Implementing the USER directive is considered a best practice in Docker security, aligning with the principle of least privilege. It ensures that containers operate with minimal privileges necessary for their functionality, thereby enhancing overall system security and reducing the attack surface.
The USER directive takes the following format:
USER <user>
In addition to the username, we can also specify the optional group name to run the Docker container:
USER <user>:<group>
You need to make sure that the <user> and <group> values are valid user and group names. Otherwise, the Docker daemon will throw an error while trying to run the container.
Using USER Directive in the Dockerfile
In this example we are going to use the USER directive in the Dockerfile to set the default user. We will be installing the Apache web server and changing the user to www-data. Finally, we will execute the whoami command to verify the current user by printing the username.
Create a new directory named user-example
mkdir user-example
Navigate to the newly created user-example directory
cd .\user-example\
Within the user-example directory create a new Dockerfile
code Dockerfile
Add the following content to your Dockerfile, save it and close the editor:
FROM ubuntu:latest
RUN apt-get update && apt-get upgrade
RUN apt-get install apache2 -y
USER www-data
CMD ["whoami"]
This Dockerfile starts with the latest Ubuntu base image and updates system packages before installing Apache web server (apache2).
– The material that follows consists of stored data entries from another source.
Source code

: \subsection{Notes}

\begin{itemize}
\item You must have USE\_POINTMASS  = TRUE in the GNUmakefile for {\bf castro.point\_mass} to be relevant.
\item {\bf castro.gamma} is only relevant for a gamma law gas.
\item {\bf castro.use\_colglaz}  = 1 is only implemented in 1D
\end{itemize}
It enhances security by switching to the www-data user, commonly used for web servers, to minimize potential vulnerabilities. The CMD ["whoami"] directive ensures that when the container starts, it displays the current user (www-data), demonstrating a secure setup suitable for hosting web applications in a Docker environment.
Build the Docker image:
docker build -t user .
And you should see the following output:
[+] Building 5.0s (8/8) FINISHED docker:default
=> [internal] load build definition from Dockerfile 0.0s
=> => transferring dockerfile: 157B 0.0s
=> [internal] load .dockerignore 0.1s
=> => transferring context: 2B 0.0s
=> [internal] load metadata for docker.io/library/ubuntu:latest 4.8s
=> [auth] library/ubuntu:pull token for registry-1.docker.io 0.0s
=> [1/3] FROM docker.io/library/ubuntu:latest@sha256:2e863c44b718727c860746568e1d54afd13b2fa71b160f5cd9058fc436217b30 0.0s
=> => resolve docker.io/library/ubuntu:latest@sha256:2e863c44b718727c860746568e1d54afd13b2fa71b160f5cd9058fc436217b30 0.0s
=> CACHED [2/3] RUN apt-get update && apt-get upgrade 0.0s
=> CACHED [3/3] RUN apt-get install apache2 -y 0.0s
=> exporting to image 0.0s
=> => exporting layers 0.0s
=> => writing image sha256:ce1de597471f741f4fcae898215cfcb0d847aacf7c201690c5d4e95289476768 0.0s
=> => naming to docker.io/library/user 0.0s
Now, execute the docker container run command to start a new container from the Docker image that we built in the previous step:
docker container run user
And the output should display www-data as the current user associated with the Docker container:
www-data
The VOLUME Directive
In Docker, containers are designed to encapsulate applications and their dependencies in a portable and lightweight manner. However, by default, any data generated or modified within a Docker container's filesystem is ephemeral, meaning it exists only for the duration of the container's runtime. When a container is deleted or replaced, this data is lost, which poses challenges for applications that require persistent storage, such as databases or file storage systems.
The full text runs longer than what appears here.